Patrice Schumesch, a PwC global partner, explained that 54% of governments still report on a cash basis, with just 26% using only accrual accounts.  Within five years there will be a 142% rise in the application of accrual accounting, with the biggest movement towards the adoption of IPSAS being in Asia, Africa and Latin America.  It typically takes three years to transition to accruals: the biggest challenges are shortages in trained staff and IT requirements.  A broader reform of the finance function is needed to achieve the full impact of IPSAS.

 

Philippe Peuch-Lestrade of the International Integrated Reporting Council told the conference how IR would work for the public sector.  IR is important, in part, to make financial reports more concise and digestible.
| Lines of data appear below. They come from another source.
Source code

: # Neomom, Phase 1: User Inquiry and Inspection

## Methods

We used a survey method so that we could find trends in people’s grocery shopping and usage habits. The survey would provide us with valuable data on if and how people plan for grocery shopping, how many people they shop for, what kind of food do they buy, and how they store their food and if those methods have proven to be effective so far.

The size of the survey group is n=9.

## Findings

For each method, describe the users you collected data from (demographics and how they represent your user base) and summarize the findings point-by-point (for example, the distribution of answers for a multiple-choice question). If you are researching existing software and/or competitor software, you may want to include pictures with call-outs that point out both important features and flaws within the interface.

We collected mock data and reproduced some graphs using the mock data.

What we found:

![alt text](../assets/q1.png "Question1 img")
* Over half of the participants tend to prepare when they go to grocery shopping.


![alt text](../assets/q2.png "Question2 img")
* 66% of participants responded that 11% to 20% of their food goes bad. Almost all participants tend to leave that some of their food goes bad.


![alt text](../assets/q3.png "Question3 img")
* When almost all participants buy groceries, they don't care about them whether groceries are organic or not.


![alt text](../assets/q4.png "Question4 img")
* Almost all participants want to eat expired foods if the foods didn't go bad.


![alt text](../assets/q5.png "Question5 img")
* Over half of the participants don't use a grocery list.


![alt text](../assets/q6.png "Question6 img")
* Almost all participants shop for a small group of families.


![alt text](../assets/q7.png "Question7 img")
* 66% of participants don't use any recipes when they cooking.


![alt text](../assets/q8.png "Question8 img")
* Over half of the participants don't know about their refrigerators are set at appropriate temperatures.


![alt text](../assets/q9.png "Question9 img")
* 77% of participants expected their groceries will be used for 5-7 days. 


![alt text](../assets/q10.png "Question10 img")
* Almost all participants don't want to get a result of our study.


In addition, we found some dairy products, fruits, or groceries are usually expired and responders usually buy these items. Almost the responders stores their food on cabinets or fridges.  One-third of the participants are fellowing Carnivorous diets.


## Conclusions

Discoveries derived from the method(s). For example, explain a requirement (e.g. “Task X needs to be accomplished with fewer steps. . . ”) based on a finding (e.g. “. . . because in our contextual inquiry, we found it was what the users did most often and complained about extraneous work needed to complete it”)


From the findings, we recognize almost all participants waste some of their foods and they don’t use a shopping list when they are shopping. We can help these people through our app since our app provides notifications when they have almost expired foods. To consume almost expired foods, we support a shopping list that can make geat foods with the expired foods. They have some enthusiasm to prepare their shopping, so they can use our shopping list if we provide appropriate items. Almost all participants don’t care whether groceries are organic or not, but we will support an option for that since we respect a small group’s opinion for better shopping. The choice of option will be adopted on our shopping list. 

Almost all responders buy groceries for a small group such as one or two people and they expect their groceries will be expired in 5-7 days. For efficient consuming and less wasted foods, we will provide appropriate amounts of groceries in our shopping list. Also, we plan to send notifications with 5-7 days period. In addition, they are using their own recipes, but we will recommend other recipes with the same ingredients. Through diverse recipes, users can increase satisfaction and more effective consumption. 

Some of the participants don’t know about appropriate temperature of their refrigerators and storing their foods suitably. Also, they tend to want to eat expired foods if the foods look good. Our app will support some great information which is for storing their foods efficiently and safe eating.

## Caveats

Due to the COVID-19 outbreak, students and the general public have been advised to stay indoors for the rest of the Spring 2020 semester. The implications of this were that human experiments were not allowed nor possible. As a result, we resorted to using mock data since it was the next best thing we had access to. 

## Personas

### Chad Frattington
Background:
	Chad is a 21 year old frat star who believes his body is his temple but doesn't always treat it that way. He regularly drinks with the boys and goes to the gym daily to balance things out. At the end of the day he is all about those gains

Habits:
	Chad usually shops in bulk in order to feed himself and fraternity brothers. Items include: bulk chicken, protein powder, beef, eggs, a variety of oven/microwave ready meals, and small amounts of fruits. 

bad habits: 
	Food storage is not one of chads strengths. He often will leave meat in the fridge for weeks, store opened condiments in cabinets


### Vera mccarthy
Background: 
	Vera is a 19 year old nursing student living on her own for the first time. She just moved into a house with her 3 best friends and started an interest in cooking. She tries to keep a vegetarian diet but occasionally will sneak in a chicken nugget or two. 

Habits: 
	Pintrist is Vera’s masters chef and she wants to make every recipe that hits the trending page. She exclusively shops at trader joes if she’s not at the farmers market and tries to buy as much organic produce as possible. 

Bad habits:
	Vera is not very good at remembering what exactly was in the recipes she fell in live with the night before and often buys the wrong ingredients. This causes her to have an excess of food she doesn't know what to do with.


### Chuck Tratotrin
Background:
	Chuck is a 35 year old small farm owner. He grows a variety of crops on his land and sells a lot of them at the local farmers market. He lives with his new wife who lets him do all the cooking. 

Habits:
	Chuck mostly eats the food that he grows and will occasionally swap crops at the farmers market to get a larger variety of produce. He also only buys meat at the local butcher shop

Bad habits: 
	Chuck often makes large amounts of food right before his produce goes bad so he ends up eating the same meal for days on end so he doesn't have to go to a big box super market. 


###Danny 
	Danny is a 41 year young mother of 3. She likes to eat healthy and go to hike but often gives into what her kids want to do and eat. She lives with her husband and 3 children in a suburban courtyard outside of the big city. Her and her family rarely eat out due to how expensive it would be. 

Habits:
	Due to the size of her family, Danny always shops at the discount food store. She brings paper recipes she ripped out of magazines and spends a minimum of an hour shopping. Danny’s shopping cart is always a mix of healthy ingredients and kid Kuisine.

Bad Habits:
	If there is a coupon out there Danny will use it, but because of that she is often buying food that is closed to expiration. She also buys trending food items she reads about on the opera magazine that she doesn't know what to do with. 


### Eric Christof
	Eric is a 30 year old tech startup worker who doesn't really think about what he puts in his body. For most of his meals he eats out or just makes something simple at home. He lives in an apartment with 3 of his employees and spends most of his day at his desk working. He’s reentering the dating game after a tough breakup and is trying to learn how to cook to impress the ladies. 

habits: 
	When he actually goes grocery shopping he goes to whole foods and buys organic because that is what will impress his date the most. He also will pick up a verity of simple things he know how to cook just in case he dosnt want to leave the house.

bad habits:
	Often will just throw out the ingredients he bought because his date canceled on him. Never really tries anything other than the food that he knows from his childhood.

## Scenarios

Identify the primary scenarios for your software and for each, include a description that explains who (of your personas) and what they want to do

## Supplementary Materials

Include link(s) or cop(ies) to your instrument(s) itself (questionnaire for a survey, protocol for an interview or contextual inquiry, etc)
In some countries, including France, public sector accounts are too large to be comprehensible and so are read by few people.  IR will be developed for the public sector for implementation from 2020.  IR encourages integrated thinking and requires a different approach to financial management, for example by recognising and mitigating the future cost of climate change.

 

Hetan Shah, executive director of the Royal Statistical Society, told delegates that a data revolution is taking place, with the stock of data doubling over the next three years.  “We are living in the ‘big data’ era… there is just a lot more data around,” he said.  Public bodies are using data to drive down costs, measure impacts, monitor risks and better understand who uses public services and why.

 

Nida Naeem, an independent consultant and chair of ACCA’s subcommittee for the public sector in Pakistan, argued that there is “a vast difference in governance” between Pakistan and some other developing nations compared to the advanced democracies.  Reform of financial reporting standards is less of a priority where governance is weak.

 

Stephen Emasu, a public financial management expert with the IMF, explained that developing nations that have adopted IPSAS have raised the quality of public financial management, while reducing costs through improved efficiency.  IPSAS have increased financial reporting transparency and accountability, but only where reporting is timely.

 

ACCA’s head of public sector, Gillian Fawcett, closed the conference, saying that speakers had consistently stressed the topicality of the reform of public sector financial reporting and the need to use improvements to strengthen transparency and accountability.  Fresh thinking is needed on financial reporting, she said, such as the adoption of IR in the public sector.